Task goal> The copy you return should hold only the lines from the top of the data below through the line with "problem, which exploits", each duplicated exactly and with no pictures.

Excerpted data>
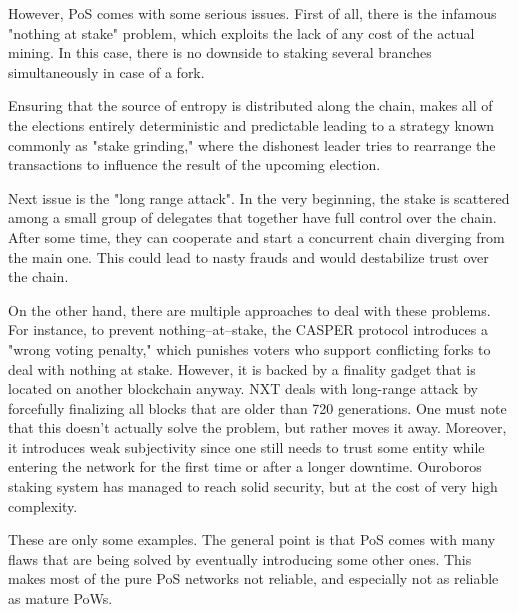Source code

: However, PoS comes with some serious issues. First of all, there is the infamous "nothing at stake"
\cite{pos_flaws_nothing}
problem, which exploits the lack of any cost of the actual mining. In this case,
there is no downside to staking several branches simultaneously in case of a fork.

Ensuring that the source of entropy is distributed along the chain,
makes all of the elections entirely deterministic and predictable leading to a strategy
known commonly as "stake grinding," where the dishonest leader tries to rearrange the
transactions to influence the result of the upcoming election.

Next issue is the "long range attack"\cite{pos_flaws_long}.
In the very beginning, the stake is scattered among a small
group of delegates that together have full control over the chain. After
some time, they can cooperate and start a concurrent chain diverging from
the main one. This could lead to nasty frauds and would
destabilize trust over the chain.

On the other hand, there are multiple approaches to deal with these problems. For instance,
to prevent nothing–at–stake, the CASPER protocol introduces a "wrong voting
penalty," which punishes
voters who support conflicting forks to deal with nothing at stake\cite{casper}.
However, it is backed by a finality gadget that is located on another blockchain
anyway. NXT deals with long-range attack by forcefully
finalizing all blocks that are older than 720 generations\cite{nxt}.
One must note that this doesn't actually solve the problem, but rather moves it
away. Moreover, it introduces weak subjectivity since one still needs to trust
some entity while entering the network for the first time or after a longer
downtime. Ouroboros staking system has managed to reach solid security, but
at the cost of very high complexity\cite{ouroboros}.

These are only some examples. The general point is that PoS comes with many flaws
that are being solved by eventually introducing some other ones. This
makes most of the pure PoS networks not reliable, and especially not as reliable
as mature PoWs.
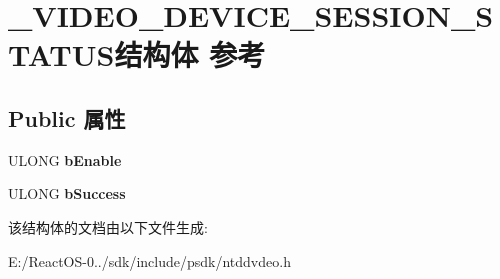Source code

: \hypertarget{struct___v_i_d_e_o___d_e_v_i_c_e___s_e_s_s_i_o_n___s_t_a_t_u_s}{}\section{\+\_\+\+V\+I\+D\+E\+O\+\_\+\+D\+E\+V\+I\+C\+E\+\_\+\+S\+E\+S\+S\+I\+O\+N\+\_\+\+S\+T\+A\+T\+U\+S结构体 参考}
\label{struct___v_i_d_e_o___d_e_v_i_c_e___s_e_s_s_i_o_n___s_t_a_t_u_s}
\subsection*{Public 属性}
\begin{DoxyCompactItemize}
\item 
\mbox{\label{struct___v_i_d_e_o___d_e_v_i_c_e___s_e_s_s_i_o_n___s_t_a_t_u_s_a67d11eb0267395a6f59a7aacc8d2d7ac}} 
U\+L\+O\+NG {\bfseries b\+Enable}
\item 
\mbox{\label{struct___v_i_d_e_o___d_e_v_i_c_e___s_e_s_s_i_o_n___s_t_a_t_u_s_a9bdff325b71b5bd224c49f9e48f1ef64}} 
U\+L\+O\+NG {\bfseries b\+Success}
\end{DoxyCompactItemize}


该结构体的文档由以下文件生成\+:\begin{DoxyCompactItemize}
\item 
E\+:/\+React\+O\+S-\/0../sdk/include/psdk/ntddvdeo.\+h\end{DoxyCompactItemize}
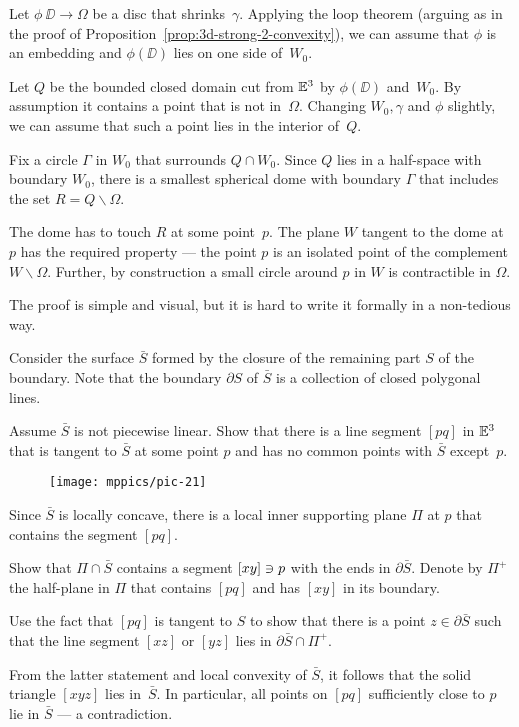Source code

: Let $\phi\:\DD\to \Omega$ be a disc that  shrinks~$\gamma$.
Applying the loop theorem (arguing as in the proof of Proposition~\ref{prop:3d-strong-2-convexity}), we can assume that $\phi$ is an embedding and $\phi(\DD)$ lies on one side of~$W_0$.

Let $Q$ be the bounded closed domain cut from $\mathbb{E}^3$ by $\phi(\DD)$ and~$W_0$. 
By assumption it contains a point that is not in~$\Omega$. 
Changing $W_0,\gamma$ and $\phi$ slightly, we can assume that such a point lies in the interior of~$Q$.

Fix a circle $\Gamma$ in $W_0$ that  surrounds $Q\cap W_0$.
Since $Q$ lies in a half-space with boundary $W_0$, there is a
smallest spherical dome with boundary $\Gamma$ that  includes the set $R=Q\backslash\Omega$.

The dome has to touch $R$ at some point~$p$.
The plane $W$ tangent to the dome at $p$ has the required property --- the point $p$ is an isolated point of the complement $W\backslash \Omega$.
Further, by construction a small circle around $p$ in $W$ is contractible in $\Omega$.

The proof is simple and visual, but it is hard to write it formally in a non-tedious way.

\medskip

Consider the surface $\bar S$ 
formed by the closure of the remaining part $S$ of the boundary.
Note that the boundary $\partial S$ of $\bar S$ is a collection of closed polygonal lines.

Assume $\bar S$ is not piecewise linear.
Show that there is a line segment $[pq]$ in $\mathbb{E}^3$ that is tangent to $\bar S$ at some point $p$ and    has no common points with $\bar S$ except~$p$.


\begin{wrapfigure}{r}{35 mm}
\vskip-4mm
\centering
\texttt{[image: mppics/pic-21]}
\end{wrapfigure}

Since $\bar S$ is locally concave,
there is a local inner supporting plane $\Pi$ at $p$ that contains the segment $[pq]$.

Show that $\Pi\cap \bar S$ contains a segment $[xy]\z\ni p$ with the ends in $\partial \bar S$.
Denote by $\Pi^+$ the half-plane in $\Pi$ that contains $[pq]$ and has $[xy]$ in its boundary.

Use the fact that $[pq]$ is tangent to $S$ to show that there is a point $z\in\partial \bar S$ such that the line segment $[xz]$ or $[yz]$ lies in $\partial \bar S\cap\Pi^+$.
 

From the latter statement and local convexity of $\bar S$, 
it follows that the solid triangle $[xyz]$ lies in~$\bar S$.
In particular, all points on $[pq]$ sufficiently close to $p$ lie in $\bar S$ --- a contradiction.


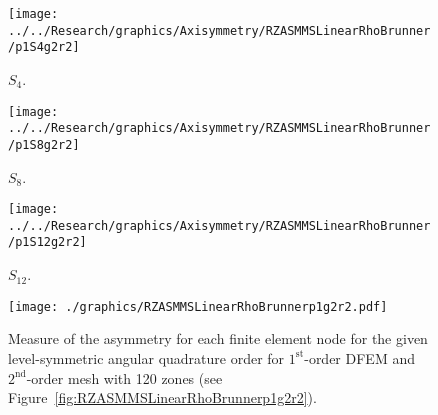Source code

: \documentclass[12pt,letterpaper]{article}
\begin{document}
\begin{sidewaysfigure}[!htb]
\centering
\begin{subfigure}{0.33\textwidth}
\texttt{[image: ../../Research/graphics/Axisymmetry/RZASMMSLinearRhoBrunner/p1S4g2r2]}
\caption{$S_4$.}
\end{subfigure}%
\begin{subfigure}{0.33\textwidth}
\texttt{[image: ../../Research/graphics/Axisymmetry/RZASMMSLinearRhoBrunner/p1S8g2r2]}
\caption{$S_8$.}
\end{subfigure}%
\begin{subfigure}{0.33\textwidth}
\texttt{[image: ../../Research/graphics/Axisymmetry/RZASMMSLinearRhoBrunner/p1S12g2r2]}
\caption{$S_{12}$.}
\end{subfigure}
\caption{Relative asymmetry for $1^\text{st}$-order finite elements on a $2^\text{nd}$-order mesh for given order of level-symmetric angular quadrature.}
\label{fig:RZASMMSLinearRhoBrunnerp1g2r2}
\end{sidewaysfigure}

\begin{figure}[!htb]
\centering
\texttt{[image: ./graphics/RZASMMSLinearRhoBrunnerp1g2r2.pdf]}
\caption{Measure of the asymmetry for each finite element node for the given level-symmetric angular quadrature order for $1^\text{st}$-order DFEM and $2^\text{nd}$-order mesh with 120 zones (see Figure~\ref{fig:RZASMMSLinearRhoBrunnerp1g2r2}).}
\label{fig:RZASMMSLinearRhoBrunnerp1g2r2Nodes}
\end{figure}
\end{document}
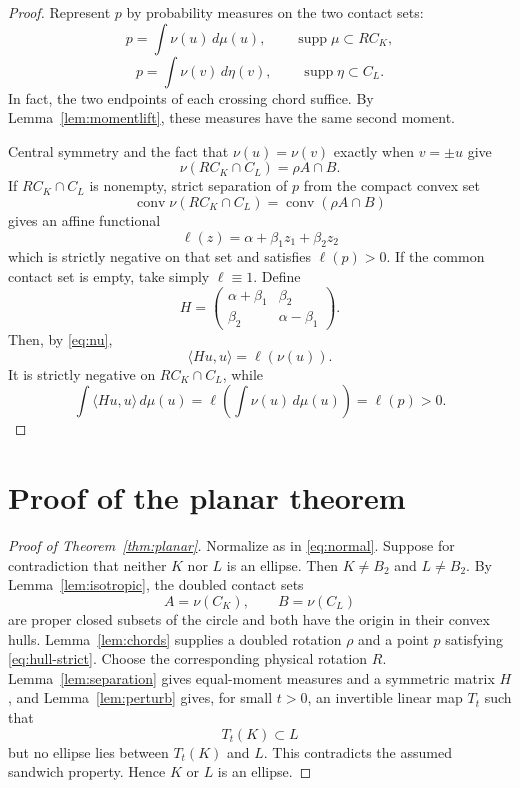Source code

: \documentclass[11pt]{amsart}
\theoremstyle{definition}
\theoremstyle{remark}
\newcommand{\B}{B_2}
\newcommand{\conv}{\operatorname{conv}}
\newcommand{\supp}{\operatorname{supp}}
\newcommand{\ip}[2]{\langle #1,#2\rangle}
\begin{document}
\begin{proof}
Represent $p$ by probability measures on the two contact sets:
\[
 p=\int\nu(u)\,d\mu(u),\qquad \supp\mu\subset R C_K,
\]
\[
 p=\int\nu(v)\,d\eta(v),\qquad \supp\eta\subset C_L.
\]
In fact, the two endpoints of each crossing chord suffice.  By
Lemma~\ref{lem:momentlift}, these measures have the same second moment.

Central symmetry and the fact that $\nu(u)=\nu(v)$ exactly when
$v=\pm u$ give
\[
 \nu(R C_K\cap C_L)=\rho A\cap B.
\]
If $R C_K\cap C_L$ is nonempty, strict separation of $p$ from the compact
convex set
\[
 \conv\nu(R C_K\cap C_L)
 =\conv(\rho A\cap B)
\]
gives an affine functional
\[
 \ell(z)=\alpha+\beta_1z_1+\beta_2z_2
\]
which is strictly negative on that set and satisfies $\ell(p)>0$.  If the
common contact set is empty, take simply $\ell\equiv1$.  Define
\[
 H=\begin{pmatrix}
  \alpha+\beta_1&\beta_2\\
  \beta_2&\alpha-\beta_1
 \end{pmatrix}.
\]
Then, by \eqref{eq:nu},
\[
 \ip{Hu}{u}=\ell(\nu(u)).
\]
It is strictly negative on $R C_K\cap C_L$, while
\[
 \int\ip{Hu}{u}\,d\mu(u)
 =\ell\!\left(\int\nu(u)\,d\mu(u)\right)
 =\ell(p)>0.
\]
\end{proof}

\section{Proof of the planar theorem}\label{sec:planarproof}

\begin{proof}[Proof of Theorem~\ref{thm:planar}]
Normalize as in \eqref{eq:normal}.  Suppose for contradiction that neither
$K$ nor $L$ is an ellipse.  Then $K\ne\B$ and $L\ne\B$.  By
Lemma~\ref{lem:isotropic}, the doubled contact sets
\[
 A=\nu(C_K),\qquad B=\nu(C_L)
\]
are proper closed subsets of the circle and both have the origin in their
convex hulls.  Lemma~\ref{lem:chords} supplies a doubled rotation $\rho$ and a
point $p$ satisfying \eqref{eq:hull-strict}.  Choose the corresponding
physical rotation $R$.  Lemma~\ref{lem:separation} gives equal-moment measures
and a symmetric matrix $H$, and Lemma~\ref{lem:perturb} gives, for small
$t>0$, an invertible linear map $T_t$ such that
\[
 T_t(K)\subset L
\]
but no ellipse lies between $T_t(K)$ and $L$.  This contradicts the assumed
sandwich property.  Hence $K$ or $L$ is an ellipse.
\end{proof}
\end{document}
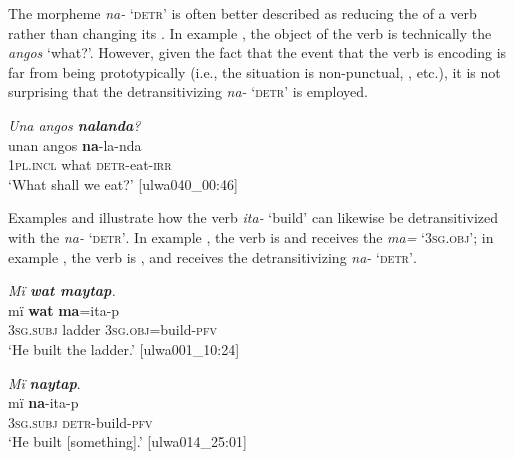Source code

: The morpheme \textit{na-} \textsc{‘detr’} is often better described as reducing the  of a verb rather than changing its . In example , the object of the verb is technically the  \textit{angos} ‘what?’. However, given the fact that the event that the verb is encoding is far from being prototypically  (i.e., the situation is non-punctual, , etc.), it is not surprising that the detransitivizing  \textit{na-} \textsc{‘detr’} is employed.

\ea%
    \label{ex:syntax:309}
          \textit{Una angos \textbf{nalanda}?}\\
\gll unan    angos  \textbf{na}{}-la-nda\\
    1\textsc{pl.incl}  what  \textsc{detr}{}-eat-\textsc{irr}\\
\glt `What shall we eat?’ [ulwa040\_00:46]
\z

Examples  and  illustrate how the verb \textit{ita-} ‘build’ can likewise be detransitivized with the  \textit{na-} \textsc{‘detr’}. In example , the verb is  and receives the  \textit{ma=} ‘3\textsc{sg.obj}’; in example , the verb is , and receives the detransitivizing  \textit{na-} \textsc{‘detr’}.


\ea%
    \label{ex:syntax:310}
          \textit{Mï \textbf{wat maytap}.}\\
\gll mï      \textbf{wat}  \textbf{ma}=ita-p\\
    3\textsc{sg.subj}  ladder  3\textsc{sg.obj}=build-\textsc{pfv}\\
\glt `He built the ladder.’ [ulwa001\_10:24]
\z

\ea%
    \label{ex:syntax:311}
          \textit{Mï} \textbf{\textit{naytap}}.\\
\gll mï      \textbf{na}{}-ita-p\\
    3\textsc{sg.subj}  \textsc{detr-}build-\textsc{pfv}\\
\glt `He built [something].’ [ulwa014\_25:01]
\z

Response to the exercise>
Source code

: However, PoS comes with some serious issues. First of all, there is the infamous "nothing at stake"
\cite{pos_flaws_nothing}
problem, which exploits the lack of any cost of the actual mining. In this case,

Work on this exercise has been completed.